Of the entries below, copy only those lines that contain the word "hline".

-*-*-

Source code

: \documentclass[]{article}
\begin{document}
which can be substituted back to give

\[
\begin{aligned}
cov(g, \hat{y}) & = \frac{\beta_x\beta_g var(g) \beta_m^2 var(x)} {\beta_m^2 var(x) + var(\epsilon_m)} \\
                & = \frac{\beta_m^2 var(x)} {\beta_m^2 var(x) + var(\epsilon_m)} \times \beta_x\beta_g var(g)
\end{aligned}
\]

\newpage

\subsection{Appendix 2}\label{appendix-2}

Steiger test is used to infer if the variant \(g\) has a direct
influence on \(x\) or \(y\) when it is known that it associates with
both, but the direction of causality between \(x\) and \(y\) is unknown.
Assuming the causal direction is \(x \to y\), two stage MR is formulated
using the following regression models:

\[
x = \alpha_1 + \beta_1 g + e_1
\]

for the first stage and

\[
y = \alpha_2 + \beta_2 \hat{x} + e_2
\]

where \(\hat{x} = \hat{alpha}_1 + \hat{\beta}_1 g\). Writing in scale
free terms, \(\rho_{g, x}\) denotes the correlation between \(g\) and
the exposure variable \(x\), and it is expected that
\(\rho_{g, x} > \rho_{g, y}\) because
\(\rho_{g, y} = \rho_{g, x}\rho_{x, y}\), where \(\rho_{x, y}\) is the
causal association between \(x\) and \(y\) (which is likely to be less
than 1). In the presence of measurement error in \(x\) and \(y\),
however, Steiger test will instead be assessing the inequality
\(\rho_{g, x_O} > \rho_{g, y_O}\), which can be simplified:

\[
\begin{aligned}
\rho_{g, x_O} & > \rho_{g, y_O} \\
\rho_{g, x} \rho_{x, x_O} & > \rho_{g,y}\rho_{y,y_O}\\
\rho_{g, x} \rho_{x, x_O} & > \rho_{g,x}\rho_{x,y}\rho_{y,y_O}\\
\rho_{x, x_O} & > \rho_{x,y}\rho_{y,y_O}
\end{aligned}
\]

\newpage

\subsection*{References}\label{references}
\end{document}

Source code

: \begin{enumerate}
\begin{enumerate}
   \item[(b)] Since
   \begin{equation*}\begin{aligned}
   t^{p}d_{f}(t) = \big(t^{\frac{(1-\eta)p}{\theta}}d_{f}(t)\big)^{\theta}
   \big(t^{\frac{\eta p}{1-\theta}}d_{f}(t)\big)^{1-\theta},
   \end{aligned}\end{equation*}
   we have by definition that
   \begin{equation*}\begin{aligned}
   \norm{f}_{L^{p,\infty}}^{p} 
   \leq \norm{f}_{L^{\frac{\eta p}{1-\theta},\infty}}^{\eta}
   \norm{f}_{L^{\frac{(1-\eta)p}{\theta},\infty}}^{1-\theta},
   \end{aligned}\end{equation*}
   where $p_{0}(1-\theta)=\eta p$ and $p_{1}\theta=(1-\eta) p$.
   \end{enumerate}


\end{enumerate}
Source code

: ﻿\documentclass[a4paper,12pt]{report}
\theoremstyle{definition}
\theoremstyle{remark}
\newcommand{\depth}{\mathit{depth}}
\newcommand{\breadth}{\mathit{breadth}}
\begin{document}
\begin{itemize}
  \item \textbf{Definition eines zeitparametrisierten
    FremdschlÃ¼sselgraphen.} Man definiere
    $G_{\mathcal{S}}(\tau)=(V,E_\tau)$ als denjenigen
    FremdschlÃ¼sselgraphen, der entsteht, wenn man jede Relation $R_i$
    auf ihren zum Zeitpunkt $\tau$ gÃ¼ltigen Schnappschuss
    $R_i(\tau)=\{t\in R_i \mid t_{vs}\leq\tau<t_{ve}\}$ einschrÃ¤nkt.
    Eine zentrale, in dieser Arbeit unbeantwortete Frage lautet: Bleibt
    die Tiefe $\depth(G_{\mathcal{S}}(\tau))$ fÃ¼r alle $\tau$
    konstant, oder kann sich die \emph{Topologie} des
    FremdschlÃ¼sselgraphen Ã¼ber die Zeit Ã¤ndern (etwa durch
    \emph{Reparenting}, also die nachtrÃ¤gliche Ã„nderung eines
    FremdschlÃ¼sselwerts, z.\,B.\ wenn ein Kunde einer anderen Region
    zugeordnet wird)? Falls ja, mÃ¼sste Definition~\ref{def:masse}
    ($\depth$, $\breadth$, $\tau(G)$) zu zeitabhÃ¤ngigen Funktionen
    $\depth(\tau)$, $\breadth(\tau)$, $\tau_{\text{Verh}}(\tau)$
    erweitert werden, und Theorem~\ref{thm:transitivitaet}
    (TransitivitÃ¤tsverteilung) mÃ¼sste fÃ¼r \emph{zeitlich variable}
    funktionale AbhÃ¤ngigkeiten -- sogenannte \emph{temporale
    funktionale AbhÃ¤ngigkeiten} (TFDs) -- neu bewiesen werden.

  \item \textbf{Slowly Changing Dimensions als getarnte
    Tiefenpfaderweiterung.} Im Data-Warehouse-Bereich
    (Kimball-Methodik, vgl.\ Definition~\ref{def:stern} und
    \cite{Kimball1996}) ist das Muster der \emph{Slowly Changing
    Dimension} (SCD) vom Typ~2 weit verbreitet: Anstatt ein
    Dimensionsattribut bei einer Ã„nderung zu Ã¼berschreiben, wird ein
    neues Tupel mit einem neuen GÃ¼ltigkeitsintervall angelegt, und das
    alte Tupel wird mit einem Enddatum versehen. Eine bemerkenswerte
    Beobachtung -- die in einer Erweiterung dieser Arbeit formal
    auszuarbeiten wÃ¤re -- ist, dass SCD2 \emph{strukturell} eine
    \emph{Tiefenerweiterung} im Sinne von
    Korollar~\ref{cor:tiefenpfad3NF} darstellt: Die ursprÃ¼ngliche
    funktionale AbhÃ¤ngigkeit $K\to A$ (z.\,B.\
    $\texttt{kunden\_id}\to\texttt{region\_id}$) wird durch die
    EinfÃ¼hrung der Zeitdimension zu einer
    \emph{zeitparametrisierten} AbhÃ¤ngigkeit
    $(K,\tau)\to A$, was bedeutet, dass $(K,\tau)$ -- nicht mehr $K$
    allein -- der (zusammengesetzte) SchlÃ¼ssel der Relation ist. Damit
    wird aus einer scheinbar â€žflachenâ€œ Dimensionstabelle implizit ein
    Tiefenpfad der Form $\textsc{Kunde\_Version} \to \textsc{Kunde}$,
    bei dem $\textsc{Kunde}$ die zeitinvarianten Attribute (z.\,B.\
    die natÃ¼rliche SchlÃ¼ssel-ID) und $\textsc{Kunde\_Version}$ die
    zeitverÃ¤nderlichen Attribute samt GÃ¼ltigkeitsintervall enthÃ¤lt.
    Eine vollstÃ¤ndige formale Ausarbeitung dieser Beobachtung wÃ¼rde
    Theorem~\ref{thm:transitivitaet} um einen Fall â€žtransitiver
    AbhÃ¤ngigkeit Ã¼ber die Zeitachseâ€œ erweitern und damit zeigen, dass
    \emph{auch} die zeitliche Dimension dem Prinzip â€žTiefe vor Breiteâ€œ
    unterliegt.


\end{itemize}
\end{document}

-*-*-

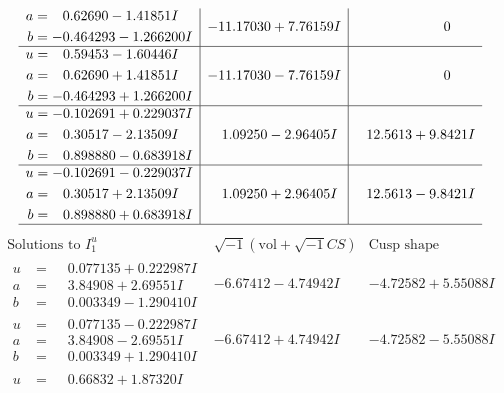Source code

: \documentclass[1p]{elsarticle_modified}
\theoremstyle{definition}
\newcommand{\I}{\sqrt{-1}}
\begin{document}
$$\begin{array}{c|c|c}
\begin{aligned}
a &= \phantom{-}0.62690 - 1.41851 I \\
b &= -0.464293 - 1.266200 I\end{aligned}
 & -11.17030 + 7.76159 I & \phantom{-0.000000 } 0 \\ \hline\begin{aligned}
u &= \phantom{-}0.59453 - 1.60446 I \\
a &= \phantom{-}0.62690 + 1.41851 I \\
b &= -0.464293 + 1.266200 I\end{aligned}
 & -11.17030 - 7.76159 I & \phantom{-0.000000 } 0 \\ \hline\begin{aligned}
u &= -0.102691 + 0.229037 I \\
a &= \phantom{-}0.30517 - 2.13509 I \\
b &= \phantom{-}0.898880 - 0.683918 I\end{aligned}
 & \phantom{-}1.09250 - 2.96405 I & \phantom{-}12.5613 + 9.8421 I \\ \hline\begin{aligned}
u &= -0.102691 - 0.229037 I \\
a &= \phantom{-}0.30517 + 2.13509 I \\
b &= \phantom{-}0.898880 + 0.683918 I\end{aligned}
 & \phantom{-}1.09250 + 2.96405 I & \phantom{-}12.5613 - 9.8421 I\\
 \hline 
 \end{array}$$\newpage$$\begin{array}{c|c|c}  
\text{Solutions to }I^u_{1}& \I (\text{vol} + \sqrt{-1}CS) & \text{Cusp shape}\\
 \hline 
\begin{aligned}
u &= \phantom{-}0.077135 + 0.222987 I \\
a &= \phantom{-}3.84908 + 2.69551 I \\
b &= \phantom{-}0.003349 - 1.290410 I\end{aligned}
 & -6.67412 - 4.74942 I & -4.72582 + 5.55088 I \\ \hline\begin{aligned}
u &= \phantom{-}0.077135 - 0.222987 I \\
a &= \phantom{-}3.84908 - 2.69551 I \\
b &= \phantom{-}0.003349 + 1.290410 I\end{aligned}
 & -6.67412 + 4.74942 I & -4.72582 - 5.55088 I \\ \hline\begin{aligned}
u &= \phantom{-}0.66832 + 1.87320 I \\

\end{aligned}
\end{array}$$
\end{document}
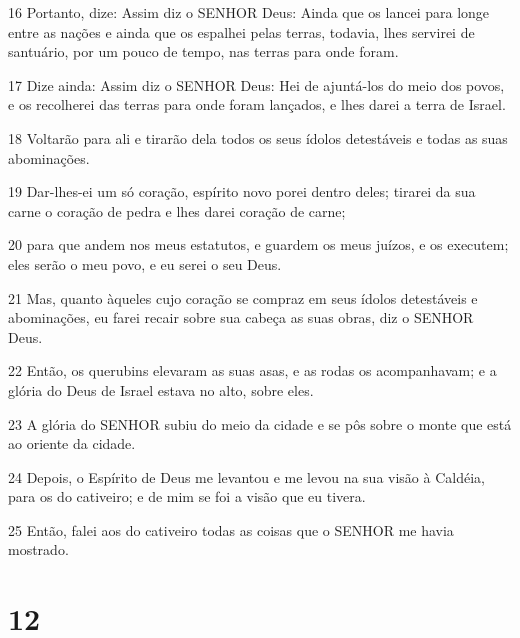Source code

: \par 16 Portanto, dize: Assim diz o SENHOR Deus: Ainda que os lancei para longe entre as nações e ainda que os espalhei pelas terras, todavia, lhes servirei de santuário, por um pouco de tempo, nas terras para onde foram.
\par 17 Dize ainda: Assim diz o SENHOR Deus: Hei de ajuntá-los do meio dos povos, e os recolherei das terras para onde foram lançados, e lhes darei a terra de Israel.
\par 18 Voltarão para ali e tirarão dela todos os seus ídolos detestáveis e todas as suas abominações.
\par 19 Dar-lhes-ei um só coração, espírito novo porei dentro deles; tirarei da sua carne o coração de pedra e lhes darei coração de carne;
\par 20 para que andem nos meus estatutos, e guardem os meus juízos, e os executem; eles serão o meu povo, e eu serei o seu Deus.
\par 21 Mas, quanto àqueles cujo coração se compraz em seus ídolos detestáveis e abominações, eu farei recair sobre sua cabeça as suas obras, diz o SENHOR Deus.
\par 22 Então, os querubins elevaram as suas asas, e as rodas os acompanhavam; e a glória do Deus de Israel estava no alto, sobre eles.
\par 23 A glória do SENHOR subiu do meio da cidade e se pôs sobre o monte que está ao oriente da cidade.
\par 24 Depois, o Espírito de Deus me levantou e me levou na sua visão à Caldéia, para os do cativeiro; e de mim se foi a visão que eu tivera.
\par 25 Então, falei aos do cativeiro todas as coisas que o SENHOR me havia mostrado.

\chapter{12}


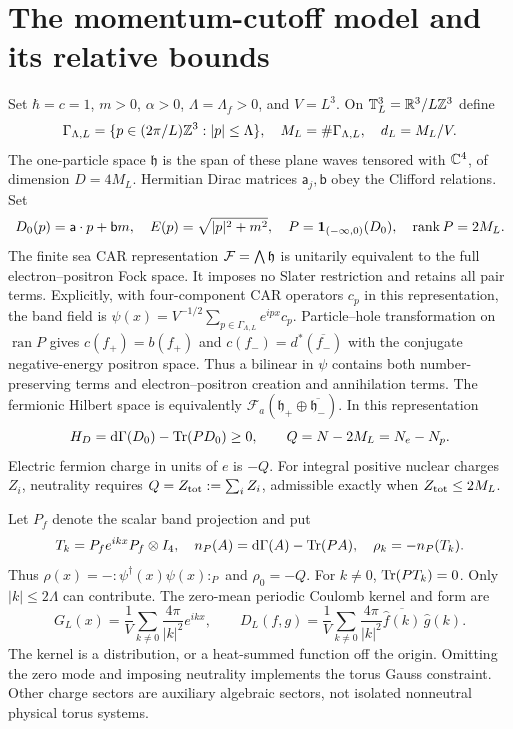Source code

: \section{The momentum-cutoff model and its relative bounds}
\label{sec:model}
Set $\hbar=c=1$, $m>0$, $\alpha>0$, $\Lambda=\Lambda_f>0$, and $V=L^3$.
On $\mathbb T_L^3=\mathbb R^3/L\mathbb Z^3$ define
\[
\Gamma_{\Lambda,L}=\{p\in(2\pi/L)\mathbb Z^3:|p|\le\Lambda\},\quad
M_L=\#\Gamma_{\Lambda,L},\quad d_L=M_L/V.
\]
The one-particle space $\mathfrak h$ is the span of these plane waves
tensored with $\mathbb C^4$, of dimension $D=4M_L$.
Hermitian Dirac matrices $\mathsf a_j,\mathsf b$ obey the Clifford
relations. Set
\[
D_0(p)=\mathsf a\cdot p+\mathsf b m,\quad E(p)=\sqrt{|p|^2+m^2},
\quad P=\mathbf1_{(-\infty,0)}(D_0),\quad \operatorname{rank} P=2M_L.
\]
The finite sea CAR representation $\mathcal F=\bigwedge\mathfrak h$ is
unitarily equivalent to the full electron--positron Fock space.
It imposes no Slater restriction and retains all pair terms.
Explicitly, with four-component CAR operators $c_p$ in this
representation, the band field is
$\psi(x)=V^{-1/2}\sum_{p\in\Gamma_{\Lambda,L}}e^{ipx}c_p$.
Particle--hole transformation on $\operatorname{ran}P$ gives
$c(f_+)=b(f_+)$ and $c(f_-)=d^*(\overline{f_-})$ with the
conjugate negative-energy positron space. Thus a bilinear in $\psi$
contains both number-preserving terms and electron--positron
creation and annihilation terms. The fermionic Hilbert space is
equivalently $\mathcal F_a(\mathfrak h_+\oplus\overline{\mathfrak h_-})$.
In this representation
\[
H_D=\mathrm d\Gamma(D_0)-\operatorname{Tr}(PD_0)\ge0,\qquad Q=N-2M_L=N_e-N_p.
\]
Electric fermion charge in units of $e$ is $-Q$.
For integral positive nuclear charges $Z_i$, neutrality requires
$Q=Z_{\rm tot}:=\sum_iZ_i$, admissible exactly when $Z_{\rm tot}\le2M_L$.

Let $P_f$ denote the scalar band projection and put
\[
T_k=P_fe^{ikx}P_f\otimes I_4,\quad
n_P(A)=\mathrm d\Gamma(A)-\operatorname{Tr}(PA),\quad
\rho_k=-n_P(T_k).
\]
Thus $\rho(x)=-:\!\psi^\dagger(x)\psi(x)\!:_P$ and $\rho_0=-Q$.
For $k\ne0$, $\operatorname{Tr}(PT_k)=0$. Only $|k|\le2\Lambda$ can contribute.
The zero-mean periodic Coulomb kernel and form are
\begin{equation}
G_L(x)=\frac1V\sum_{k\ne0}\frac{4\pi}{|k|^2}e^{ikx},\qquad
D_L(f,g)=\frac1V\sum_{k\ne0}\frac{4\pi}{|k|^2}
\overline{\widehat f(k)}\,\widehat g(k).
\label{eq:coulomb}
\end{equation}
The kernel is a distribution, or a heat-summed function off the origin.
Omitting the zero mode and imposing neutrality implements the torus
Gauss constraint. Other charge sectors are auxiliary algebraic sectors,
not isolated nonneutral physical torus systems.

-*-*-

§ **Result**:
 & -11.17030 + 7.76159 I & \phantom{-0.000000 } 0 \\ \hline\begin{aligned}
 & -11.17030 - 7.76159 I & \phantom{-0.000000 } 0 \\ \hline\begin{aligned}
 & \phantom{-}1.09250 - 2.96405 I & \phantom{-}12.5613 + 9.8421 I \\ \hline\begin{aligned}
 \hline 
 \hline 
 & -6.67412 - 4.74942 I & -4.72582 + 5.55088 I \\ \hline\begin{aligned}
 & -6.67412 + 4.74942 I & -4.72582 - 5.55088 I \\ \hline\begin{aligned}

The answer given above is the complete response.